ORDONNANCE DU PRÉSIDENT DU TRIBUNAL

8 mai 2024 (*)

« Référé – Marchés publics – Exclusion des procédures de passation de marchés et d’octroi de subventions financés par le budget général de l’Union et par le FED – Demande de sursis à exécution – Défaut d’urgence »

Dans l’affaire T‑113/24 R,

Lattanzio KIBS SpA, établie à Milan (Italie),

CY,

CV,

représentés par Mes B. O’Connor et M. Hommé, avocats,

parties requérantes,

contre

Commission européenne, représentée par MM. P. Rossi, F. Behre et Mme F. Moro, en qualité d’agents,

partie défenderesse,

LE PRÉSIDENT DU TRIBUNAL

rend la présente

Ordonnance

1        Par leur demande fondée sur les articles 278 et 279 TFUE, les requérants, Lattanzio KIBS SpA, CY et CV, sollicitent le sursis à l’exécution de la décision de la Commission européenne du 13 décembre 2023 par laquelle Lattanzio KIBS est exclue de la participation aux procédures d’attribution régies par le règlement (UE, Euratom) 2018/1046 du Parlement européen et du Conseil, du 18 juillet 2018, relatif aux règles financières applicables au budget général de l’Union, modifiant les règlements (UE) no 1296/2013, (UE) no 1301/2013, (UE) no 1303/2013, (UE) no 1304/2013, (UE) no 1309/2013, (UE) no 1316/2013, (UE) no 223/2014, (UE) no 283/2014 et la décision no 541/2014/UE, et abrogeant le règlement (UE, Euratom) no 966/2012 (JO 2018, L 193, p. 1), et par le règlement (UE) 2018/1877 du Conseil, du 26 novembre 2018, portant règlement financier applicable au 11e Fonds européen de développement, et abrogeant le règlement (UE) 2015/323 (JO 2018, L 307, p. 1), ou de la sélection pour l’exécution de fonds relevant desdits règlements (ci-après la « décision attaquée »).

 Antécédents du litige et conclusions des parties

2        Le 13 juillet 2021, le juge chargé des enquêtes préliminaires près le Tribunale di Milano (tribunal de Milan, Italie) a rendu un jugement concernant CY et CV en application de l’article 444 du codice di procedura penale (code de procédure pénale).

3        En juillet 2022, février 2023 et mai 2023, Lattanzio KIBS a demandé à participer à trois procédures de passation de marchés financées par l’Union européenne, mais la Commission a rejeté ces demandes de participation au motif que Lattanzio KIBS avait présenté des informations incomplètes ou trompeuses.

4        Par lettre du 7 août 2023, la Commission a informé Lattanzio KIBS de son intention de l’exclure de la participation aux procédures d’attribution financées par le budget général de l’Union et le Fonds européen de développement jusqu’au 26 avril 2024 et a indiqué que ces informations pourraient être publiées sur son site Internet.
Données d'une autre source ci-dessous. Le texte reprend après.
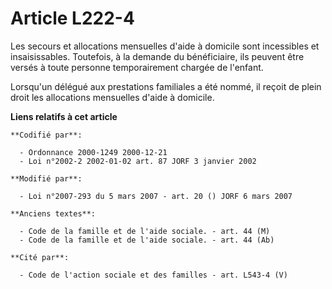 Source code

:# Article L222-4

Les secours et allocations mensuelles d'aide à domicile sont incessibles et insaisissables. Toutefois, à la demande du
bénéficiaire, ils peuvent être versés à toute personne temporairement chargée de l'enfant.

Lorsqu'un délégué aux prestations familiales a été nommé, il reçoit de plein droit les allocations mensuelles d'aide à
domicile.

**Liens relatifs à cet article**

	**Codifié par**:

	  - Ordonnance 2000-1249 2000-12-21
	  - Loi n°2002-2 2002-01-02 art. 87 JORF 3 janvier 2002

	**Modifié par**:

	  - Loi n°2007-293 du 5 mars 2007 - art. 20 () JORF 6 mars 2007

	**Anciens textes**:

	  - Code de la famille et de l'aide sociale. - art. 44 (M)
	  - Code de la famille et de l'aide sociale. - art. 44 (Ab)

	**Cité par**:

	  - Code de l'action sociale et des familles - art. L543-4 (V)
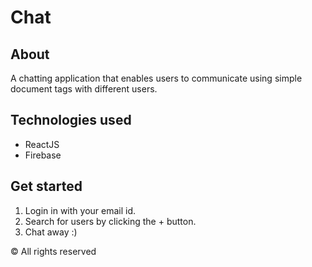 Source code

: # Chat

## About

A chatting application that enables users to communicate using simple document tags with different users.

## Technologies used

- ReactJS
- Firebase

## Get started

1. Login in with your email id.
2. Search for users by clicking the + button.
3. Chat away :)

&copy; All rights reserved
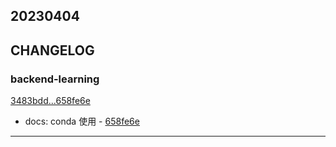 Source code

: ## 20230404

## CHANGELOG

### backend-learning

[3483bdd...658fe6e](https://github.com/zhbhun/backend-learning/compare/3483bdd...658fe6e)

* docs: conda 使用 - [658fe6e](https://github.com/zhbhun/backend-learning/commit/658fe6e2076497487f058d7d3acf530330fbdfd4)

---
La Commission a ajouté que la raison de l’exclusion était le fait que CY et CV avaient été déclarés coupables de corruption par un jugement définitif et qu’ils exerçaient un contrôle effectif sur Lattanzio KIBS. Concernant CY et CV, la Commission a déclaré qu’elle entendait inclure leurs noms dans une base de données afin d’informer les ordonnateurs qu’ils se trouvaient dans la situation visée à l’article 136, paragraphe 1, sous d), ii), du règlement 2018/1046. Les intéressés ont été invités à présenter leurs observations au plus tard le 11 septembre 2023.

5        Par lettres du 11 septembre 2023, les requérants ont répondu à la Commission. Dans ces lettres, ils ont notamment déclaré que CY et CV n’avaient pas de pouvoir de décision ou de contrôle à l’égard de Lattanzio KIBS et qu’ils n’avaient pas été déclarés coupables de corruption par un jugement définitif.

6        Le 13 décembre 2023, la Commission a adopté la décision attaquée.

7        Par requête déposée au greffe du Tribunal le 23 février 2024, les requérants ont introduit un recours visant à l’annulation de la décision attaquée.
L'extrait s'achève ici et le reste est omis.